Thus Spoke Kishibe Rohan, Episode 1: Millionaire Village
The Thus Spoke Kishibe Rohan stories have all been pretty interesting. Other than Rohan's own Heaven's Door, no traditional Stand battles appear, but... it really does fit into the strangeness of the JoJo world. Part 1 and 2 crafted a bizarre world even before the introduction of Stands, and even in Part 4, we do get creepy things that are technically not Stands like the ghosts, Mikitaka, or the ghost alley.
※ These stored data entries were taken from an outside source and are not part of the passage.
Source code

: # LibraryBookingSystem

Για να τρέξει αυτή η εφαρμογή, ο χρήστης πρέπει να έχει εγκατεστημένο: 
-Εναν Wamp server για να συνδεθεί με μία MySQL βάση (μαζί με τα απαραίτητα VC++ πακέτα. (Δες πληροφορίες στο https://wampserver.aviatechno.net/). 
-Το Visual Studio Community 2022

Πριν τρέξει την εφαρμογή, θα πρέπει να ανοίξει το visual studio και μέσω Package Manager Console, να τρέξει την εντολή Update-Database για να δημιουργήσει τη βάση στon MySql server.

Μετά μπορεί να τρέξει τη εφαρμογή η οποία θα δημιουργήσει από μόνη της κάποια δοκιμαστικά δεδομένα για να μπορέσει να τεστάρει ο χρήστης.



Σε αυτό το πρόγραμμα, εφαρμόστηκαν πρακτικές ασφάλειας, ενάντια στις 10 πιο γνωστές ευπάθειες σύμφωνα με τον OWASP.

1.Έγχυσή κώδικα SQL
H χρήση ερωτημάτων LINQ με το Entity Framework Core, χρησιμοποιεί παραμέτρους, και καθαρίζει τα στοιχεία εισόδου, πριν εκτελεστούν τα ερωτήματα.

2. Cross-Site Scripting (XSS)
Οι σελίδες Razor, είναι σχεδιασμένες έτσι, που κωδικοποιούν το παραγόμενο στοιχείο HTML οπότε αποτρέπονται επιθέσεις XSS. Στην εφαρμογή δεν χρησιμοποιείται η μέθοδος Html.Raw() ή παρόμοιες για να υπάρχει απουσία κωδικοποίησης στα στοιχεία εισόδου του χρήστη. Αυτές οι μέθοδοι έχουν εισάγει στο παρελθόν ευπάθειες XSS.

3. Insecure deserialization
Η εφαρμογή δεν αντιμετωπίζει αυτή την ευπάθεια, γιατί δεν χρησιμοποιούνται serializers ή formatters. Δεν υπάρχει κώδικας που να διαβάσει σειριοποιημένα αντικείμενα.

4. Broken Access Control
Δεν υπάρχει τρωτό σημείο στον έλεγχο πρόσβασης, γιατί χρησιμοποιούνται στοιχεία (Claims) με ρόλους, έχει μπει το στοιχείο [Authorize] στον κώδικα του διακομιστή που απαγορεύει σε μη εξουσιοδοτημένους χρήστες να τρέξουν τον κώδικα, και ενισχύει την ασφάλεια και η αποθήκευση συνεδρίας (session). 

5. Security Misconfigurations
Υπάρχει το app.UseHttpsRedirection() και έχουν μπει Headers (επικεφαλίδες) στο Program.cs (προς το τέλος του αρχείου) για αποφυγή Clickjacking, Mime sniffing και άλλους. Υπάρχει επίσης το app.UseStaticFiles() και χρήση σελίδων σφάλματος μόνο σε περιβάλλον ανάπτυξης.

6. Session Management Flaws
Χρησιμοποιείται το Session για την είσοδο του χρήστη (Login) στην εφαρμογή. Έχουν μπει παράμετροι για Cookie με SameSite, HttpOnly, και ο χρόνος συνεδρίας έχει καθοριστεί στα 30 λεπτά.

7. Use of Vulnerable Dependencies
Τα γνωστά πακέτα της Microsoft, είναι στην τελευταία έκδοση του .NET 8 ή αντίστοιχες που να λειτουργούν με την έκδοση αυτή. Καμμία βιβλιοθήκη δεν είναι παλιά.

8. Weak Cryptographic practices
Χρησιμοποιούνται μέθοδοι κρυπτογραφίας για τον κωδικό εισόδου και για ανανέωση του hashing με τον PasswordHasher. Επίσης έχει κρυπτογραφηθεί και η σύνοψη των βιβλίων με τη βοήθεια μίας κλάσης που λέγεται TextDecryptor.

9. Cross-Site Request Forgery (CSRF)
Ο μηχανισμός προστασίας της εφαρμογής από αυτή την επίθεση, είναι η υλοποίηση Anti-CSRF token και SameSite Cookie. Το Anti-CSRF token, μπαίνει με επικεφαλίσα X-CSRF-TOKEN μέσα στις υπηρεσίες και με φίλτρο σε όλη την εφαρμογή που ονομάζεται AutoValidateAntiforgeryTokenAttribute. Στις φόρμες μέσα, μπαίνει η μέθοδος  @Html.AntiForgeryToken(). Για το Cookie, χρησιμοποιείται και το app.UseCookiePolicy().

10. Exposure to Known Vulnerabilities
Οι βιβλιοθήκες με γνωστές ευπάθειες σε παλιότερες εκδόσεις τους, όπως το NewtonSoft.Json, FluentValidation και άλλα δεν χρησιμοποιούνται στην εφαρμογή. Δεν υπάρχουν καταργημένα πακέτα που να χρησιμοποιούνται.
The stories -- and these OVA's -- get new framing animation of Rohan telling this to Okuyasu, Koichi and a non-speaking Jotaro, providing a bit more of a tie-in to Diamond is Unbreakable beyond Rohan's presence. We start off the 'Millionaire Village' with Rohan talking to his editor Izumi, who is... a bit over-enthusiastic about talking about how Rohan should use a mountain villa as a reference for his next manga. Rohan goes through a glorious oi oi oi oi oi oi oi rant, and Izumi ends up letting Rohan know that there are a lot of successful young men who went up to the village, bought a house there and became super-successful. There are some fun jokes about how Rohan questions Izumi if she's going to buy the villa as reference, or if it's Shueisha making the purchase.
Seriously, though, I don't think Shueisha will randomly drop, like, a couple million yen just to buy mountain villas as an artistic 'research'.
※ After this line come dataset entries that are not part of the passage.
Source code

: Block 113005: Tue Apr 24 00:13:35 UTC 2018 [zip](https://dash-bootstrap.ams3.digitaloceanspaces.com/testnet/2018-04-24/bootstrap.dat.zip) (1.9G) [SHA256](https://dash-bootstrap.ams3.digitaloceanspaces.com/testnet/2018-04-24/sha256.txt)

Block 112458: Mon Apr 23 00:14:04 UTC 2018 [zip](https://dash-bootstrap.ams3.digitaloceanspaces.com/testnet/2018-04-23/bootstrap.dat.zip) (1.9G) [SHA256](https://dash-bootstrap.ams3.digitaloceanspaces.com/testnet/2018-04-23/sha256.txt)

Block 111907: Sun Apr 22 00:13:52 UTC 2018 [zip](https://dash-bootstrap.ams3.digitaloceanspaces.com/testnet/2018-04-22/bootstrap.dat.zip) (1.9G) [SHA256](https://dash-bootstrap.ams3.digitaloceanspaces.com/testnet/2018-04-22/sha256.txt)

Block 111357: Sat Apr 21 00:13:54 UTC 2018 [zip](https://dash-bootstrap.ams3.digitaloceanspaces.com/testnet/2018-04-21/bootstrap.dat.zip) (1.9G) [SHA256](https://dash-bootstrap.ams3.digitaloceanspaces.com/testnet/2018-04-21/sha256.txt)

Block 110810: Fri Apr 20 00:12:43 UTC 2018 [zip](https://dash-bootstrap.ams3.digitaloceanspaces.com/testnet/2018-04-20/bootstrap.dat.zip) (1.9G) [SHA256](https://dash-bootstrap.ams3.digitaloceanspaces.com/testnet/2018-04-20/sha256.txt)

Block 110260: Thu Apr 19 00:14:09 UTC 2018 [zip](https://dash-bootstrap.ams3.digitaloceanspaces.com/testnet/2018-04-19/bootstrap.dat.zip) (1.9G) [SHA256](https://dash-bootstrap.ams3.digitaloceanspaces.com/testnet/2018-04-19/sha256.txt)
Did feel like the exposition about the mountain villa is a bit too long and takes up a bit too much time for what's essentially just Rohan and Izumi talking to each other, but this isn't a typical JoJo action-packed episode. Rohan and Izumi hike to the outskirts of the village and rescue a little baby bird, and Izumi emphasizes on Rohan the sheer attention on decorum that the villagers have. A strange, black-eyed servant called Ikkyu greets them, and leads them into a waiting room.
Rohan and Izumi are served tea, quickly realizing that this is a hidden test to see whether they can comply with manners. As soon as Izumi grabs the teacup, however, Ikkyu opens the door to inform them that Izumi had made three offenses. They sat on the wrong-facing chairs, they stepped on the tatami borders, and Izumi hooks her finger into the teacup. It's an exaggeration of the politeness demanded by certain people, except, of course, the price to pay is much deadlier than just snotty rich people scoffing at you.
Rohan gets angry and uses Heaven's Door, reading about what Ikkyu's true nature is. The 'gods of the mountain' are the ones responsible here, and we get a pretty creepy showcase of the trees being distorted to ghoulish, angry faces. Ikkyu continues to emphasize that manners are absolute, and talks about how the gods of the mountain give and take as they will. Izumi begins to have a heart attack in response to Rohan's breach of etiquette (turning someone into a book is rude!) but Rohan demands a second chance.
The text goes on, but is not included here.